=== Begin Enclosure ===
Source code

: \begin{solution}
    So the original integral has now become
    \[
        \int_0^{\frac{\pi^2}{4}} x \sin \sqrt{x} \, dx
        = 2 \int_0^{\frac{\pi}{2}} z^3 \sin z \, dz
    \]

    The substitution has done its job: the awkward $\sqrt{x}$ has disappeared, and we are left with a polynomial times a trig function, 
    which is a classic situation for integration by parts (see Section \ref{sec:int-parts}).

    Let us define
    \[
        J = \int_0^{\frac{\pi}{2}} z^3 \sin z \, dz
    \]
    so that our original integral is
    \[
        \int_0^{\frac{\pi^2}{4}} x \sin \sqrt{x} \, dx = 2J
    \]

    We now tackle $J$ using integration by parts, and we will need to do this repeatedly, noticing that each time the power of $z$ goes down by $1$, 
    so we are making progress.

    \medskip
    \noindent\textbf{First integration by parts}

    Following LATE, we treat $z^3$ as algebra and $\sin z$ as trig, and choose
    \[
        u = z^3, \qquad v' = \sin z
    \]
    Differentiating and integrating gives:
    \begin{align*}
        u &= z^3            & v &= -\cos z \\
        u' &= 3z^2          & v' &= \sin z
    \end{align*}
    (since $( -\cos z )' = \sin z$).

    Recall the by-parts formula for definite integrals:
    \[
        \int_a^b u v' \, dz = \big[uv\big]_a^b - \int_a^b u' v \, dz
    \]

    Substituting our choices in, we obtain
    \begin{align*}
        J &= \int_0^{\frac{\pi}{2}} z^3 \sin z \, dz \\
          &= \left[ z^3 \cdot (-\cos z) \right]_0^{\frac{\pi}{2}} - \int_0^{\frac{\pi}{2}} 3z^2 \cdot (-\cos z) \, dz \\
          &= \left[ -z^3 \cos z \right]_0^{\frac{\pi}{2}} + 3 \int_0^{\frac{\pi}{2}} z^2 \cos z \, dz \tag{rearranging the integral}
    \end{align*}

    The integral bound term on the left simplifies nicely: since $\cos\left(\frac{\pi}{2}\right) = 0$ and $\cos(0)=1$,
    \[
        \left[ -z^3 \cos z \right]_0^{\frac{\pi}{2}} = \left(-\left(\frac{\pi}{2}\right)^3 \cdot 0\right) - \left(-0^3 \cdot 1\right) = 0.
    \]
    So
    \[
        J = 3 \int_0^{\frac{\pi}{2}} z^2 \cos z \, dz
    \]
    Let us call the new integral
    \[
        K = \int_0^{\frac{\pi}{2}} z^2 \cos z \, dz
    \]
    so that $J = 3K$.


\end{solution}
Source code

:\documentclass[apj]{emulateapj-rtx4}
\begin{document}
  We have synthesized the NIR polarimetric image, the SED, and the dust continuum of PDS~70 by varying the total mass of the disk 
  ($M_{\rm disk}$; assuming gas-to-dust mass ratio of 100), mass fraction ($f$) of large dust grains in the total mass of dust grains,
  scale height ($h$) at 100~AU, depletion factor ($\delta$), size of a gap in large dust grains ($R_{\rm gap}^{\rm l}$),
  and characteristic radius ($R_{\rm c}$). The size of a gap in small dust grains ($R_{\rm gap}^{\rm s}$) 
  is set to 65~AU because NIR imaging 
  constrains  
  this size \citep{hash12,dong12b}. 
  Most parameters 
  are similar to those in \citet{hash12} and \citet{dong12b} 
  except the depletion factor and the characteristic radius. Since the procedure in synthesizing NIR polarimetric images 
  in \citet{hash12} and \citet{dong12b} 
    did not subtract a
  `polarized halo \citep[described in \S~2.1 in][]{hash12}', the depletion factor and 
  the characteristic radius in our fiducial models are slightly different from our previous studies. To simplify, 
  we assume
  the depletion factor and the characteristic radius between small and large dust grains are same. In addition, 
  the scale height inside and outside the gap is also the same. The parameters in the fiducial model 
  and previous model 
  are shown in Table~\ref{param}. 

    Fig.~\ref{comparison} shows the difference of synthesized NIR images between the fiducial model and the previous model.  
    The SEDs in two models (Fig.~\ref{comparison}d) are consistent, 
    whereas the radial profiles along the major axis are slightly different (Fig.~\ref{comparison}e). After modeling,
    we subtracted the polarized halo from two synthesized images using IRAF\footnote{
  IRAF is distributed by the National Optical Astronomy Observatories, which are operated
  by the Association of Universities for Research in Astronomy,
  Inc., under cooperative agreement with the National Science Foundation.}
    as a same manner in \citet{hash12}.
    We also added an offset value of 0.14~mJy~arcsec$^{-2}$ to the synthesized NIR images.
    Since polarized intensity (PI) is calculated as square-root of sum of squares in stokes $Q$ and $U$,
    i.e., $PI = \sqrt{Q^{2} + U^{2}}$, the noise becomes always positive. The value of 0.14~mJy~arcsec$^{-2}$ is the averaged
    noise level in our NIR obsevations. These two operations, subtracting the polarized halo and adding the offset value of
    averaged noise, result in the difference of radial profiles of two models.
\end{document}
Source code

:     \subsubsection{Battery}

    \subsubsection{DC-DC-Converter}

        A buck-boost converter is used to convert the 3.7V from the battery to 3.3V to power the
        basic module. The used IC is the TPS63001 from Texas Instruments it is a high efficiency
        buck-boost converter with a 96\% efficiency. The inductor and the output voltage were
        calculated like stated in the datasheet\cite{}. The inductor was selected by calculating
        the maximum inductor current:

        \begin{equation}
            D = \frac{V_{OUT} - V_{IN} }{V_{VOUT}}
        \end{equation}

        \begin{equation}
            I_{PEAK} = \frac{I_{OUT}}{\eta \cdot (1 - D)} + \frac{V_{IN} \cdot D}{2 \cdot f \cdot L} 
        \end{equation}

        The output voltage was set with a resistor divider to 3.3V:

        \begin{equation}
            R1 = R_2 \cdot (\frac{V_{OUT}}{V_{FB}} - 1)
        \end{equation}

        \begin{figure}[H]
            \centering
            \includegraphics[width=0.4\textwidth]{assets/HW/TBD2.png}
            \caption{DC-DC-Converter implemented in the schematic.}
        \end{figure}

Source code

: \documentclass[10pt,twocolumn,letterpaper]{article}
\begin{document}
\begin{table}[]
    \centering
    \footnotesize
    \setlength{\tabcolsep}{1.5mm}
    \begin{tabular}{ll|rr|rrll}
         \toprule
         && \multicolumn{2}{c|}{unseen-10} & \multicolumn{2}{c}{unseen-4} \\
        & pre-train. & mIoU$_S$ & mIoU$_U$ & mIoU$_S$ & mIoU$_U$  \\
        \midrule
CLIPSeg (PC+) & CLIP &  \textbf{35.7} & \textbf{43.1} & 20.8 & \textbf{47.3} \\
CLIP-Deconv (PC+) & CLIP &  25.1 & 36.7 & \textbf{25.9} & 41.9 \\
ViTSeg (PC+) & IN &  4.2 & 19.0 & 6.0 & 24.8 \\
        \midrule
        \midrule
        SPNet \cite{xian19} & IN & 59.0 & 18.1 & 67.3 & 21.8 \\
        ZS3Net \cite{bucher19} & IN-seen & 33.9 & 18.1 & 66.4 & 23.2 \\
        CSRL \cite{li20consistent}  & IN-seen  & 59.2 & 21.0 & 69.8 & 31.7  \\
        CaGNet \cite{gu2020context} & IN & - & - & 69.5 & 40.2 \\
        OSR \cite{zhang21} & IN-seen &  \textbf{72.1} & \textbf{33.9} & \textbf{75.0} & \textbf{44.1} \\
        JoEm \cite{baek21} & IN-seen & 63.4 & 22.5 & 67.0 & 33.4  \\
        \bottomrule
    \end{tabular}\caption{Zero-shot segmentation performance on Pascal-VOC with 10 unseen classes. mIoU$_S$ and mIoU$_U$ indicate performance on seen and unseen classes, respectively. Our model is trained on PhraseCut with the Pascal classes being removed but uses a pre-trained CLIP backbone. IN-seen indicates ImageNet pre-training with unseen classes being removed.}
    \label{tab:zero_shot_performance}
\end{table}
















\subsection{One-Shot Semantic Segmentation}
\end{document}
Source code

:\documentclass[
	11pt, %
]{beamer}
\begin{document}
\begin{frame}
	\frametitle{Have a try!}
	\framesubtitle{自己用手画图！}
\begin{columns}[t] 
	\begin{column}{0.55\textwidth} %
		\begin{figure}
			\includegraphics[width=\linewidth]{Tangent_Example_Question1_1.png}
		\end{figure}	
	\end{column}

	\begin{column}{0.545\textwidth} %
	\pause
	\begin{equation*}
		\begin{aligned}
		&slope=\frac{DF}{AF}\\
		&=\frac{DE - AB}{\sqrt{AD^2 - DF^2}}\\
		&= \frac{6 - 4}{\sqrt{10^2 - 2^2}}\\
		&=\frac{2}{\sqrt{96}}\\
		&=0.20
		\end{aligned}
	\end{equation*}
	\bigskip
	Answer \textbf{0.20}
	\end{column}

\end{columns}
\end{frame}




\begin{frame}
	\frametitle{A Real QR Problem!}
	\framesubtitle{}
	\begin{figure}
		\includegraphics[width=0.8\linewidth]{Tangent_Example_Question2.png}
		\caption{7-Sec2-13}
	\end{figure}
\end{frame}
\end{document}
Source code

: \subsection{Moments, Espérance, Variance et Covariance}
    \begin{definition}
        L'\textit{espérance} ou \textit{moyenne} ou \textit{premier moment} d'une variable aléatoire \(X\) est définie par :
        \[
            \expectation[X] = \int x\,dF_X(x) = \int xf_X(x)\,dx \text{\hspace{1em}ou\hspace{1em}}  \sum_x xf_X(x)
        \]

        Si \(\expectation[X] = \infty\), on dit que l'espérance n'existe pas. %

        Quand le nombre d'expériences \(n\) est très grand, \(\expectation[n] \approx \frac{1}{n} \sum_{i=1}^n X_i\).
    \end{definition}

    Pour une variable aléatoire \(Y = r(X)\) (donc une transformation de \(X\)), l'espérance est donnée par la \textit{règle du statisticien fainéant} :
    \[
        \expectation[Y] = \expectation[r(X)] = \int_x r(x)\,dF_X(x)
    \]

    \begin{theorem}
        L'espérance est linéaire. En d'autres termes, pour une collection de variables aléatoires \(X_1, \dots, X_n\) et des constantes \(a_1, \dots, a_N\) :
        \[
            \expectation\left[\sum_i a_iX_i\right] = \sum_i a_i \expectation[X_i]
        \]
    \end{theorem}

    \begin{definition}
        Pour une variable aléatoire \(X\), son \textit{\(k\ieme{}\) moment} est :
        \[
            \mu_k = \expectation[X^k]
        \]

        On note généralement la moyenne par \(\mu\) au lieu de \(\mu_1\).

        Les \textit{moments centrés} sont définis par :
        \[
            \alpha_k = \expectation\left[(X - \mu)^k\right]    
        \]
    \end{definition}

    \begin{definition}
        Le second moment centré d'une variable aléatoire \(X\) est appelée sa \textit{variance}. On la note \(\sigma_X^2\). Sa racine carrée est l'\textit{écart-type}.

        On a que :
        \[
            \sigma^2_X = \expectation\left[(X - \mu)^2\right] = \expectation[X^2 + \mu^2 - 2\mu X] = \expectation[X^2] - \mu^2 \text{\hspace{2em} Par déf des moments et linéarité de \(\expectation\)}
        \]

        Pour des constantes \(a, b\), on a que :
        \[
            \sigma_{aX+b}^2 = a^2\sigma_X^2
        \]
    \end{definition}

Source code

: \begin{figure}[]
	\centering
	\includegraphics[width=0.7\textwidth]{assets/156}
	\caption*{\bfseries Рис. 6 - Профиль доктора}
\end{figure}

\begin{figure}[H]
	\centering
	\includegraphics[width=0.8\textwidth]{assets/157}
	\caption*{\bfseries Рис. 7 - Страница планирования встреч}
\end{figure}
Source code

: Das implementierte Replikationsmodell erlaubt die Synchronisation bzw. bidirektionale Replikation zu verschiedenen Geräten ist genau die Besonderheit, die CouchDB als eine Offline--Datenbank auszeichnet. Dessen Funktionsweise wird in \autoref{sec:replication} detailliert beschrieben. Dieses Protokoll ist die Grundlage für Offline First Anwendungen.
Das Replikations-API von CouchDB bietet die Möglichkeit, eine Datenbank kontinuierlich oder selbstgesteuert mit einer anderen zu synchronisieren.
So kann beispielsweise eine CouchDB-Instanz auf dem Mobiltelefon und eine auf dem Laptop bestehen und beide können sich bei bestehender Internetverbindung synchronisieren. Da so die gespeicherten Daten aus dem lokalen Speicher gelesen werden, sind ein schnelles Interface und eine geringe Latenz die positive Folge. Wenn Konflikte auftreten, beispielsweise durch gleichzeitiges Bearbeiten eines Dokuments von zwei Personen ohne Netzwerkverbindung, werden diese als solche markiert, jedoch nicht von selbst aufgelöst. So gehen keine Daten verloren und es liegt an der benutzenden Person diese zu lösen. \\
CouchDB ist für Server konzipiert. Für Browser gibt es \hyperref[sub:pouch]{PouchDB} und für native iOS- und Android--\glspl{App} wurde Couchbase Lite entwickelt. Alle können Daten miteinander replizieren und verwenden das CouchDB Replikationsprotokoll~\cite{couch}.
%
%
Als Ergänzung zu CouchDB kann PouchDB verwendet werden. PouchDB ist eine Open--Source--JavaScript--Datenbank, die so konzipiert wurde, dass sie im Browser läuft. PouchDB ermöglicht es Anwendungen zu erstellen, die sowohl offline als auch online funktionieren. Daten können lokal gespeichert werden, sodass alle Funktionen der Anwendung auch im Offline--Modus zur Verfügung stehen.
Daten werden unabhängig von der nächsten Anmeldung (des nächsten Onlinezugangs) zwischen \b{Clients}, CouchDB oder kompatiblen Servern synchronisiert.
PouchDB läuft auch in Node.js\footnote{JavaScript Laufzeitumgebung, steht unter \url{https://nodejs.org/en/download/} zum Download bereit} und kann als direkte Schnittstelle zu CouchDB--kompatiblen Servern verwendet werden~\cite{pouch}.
=== End Enclosure ===
Task item — Please restate, word for word, the lines of the entries that run from the first line through the one holding "(-\cos z) \, dz \\", and add nothing.

Answer to this exercise —
Source code

: \begin{solution}
    So the original integral has now become
    \[
        \int_0^{\frac{\pi^2}{4}} x \sin \sqrt{x} \, dx
        = 2 \int_0^{\frac{\pi}{2}} z^3 \sin z \, dz
    \]

    The substitution has done its job: the awkward $\sqrt{x}$ has disappeared, and we are left with a polynomial times a trig function, 
    which is a classic situation for integration by parts (see Section \ref{sec:int-parts}).

    Let us define
    \[
        J = \int_0^{\frac{\pi}{2}} z^3 \sin z \, dz
    \]
    so that our original integral is
    \[
        \int_0^{\frac{\pi^2}{4}} x \sin \sqrt{x} \, dx = 2J
    \]

    We now tackle $J$ using integration by parts, and we will need to do this repeatedly, noticing that each time the power of $z$ goes down by $1$, 
    so we are making progress.

    \medskip
    \noindent\textbf{First integration by parts}

    Following LATE, we treat $z^3$ as algebra and $\sin z$ as trig, and choose
    \[
        u = z^3, \qquad v' = \sin z
    \]
    Differentiating and integrating gives:
    \begin{align*}
        u &= z^3            & v &= -\cos z \\
        u' &= 3z^2          & v' &= \sin z
    \end{align*}
    (since $( -\cos z )' = \sin z$).

    Recall the by-parts formula for definite integrals:
    \[
        \int_a^b u v' \, dz = \big[uv\big]_a^b - \int_a^b u' v \, dz
    \]

    Substituting our choices in, we obtain
    \begin{align*}
        J &= \int_0^{\frac{\pi}{2}} z^3 \sin z \, dz \\
          &= \left[ z^3 \cdot (-\cos z) \right]_0^{\frac{\pi}{2}} - \int_0^{\frac{\pi}{2}} 3z^2 \cdot (-\cos z) \, dz \\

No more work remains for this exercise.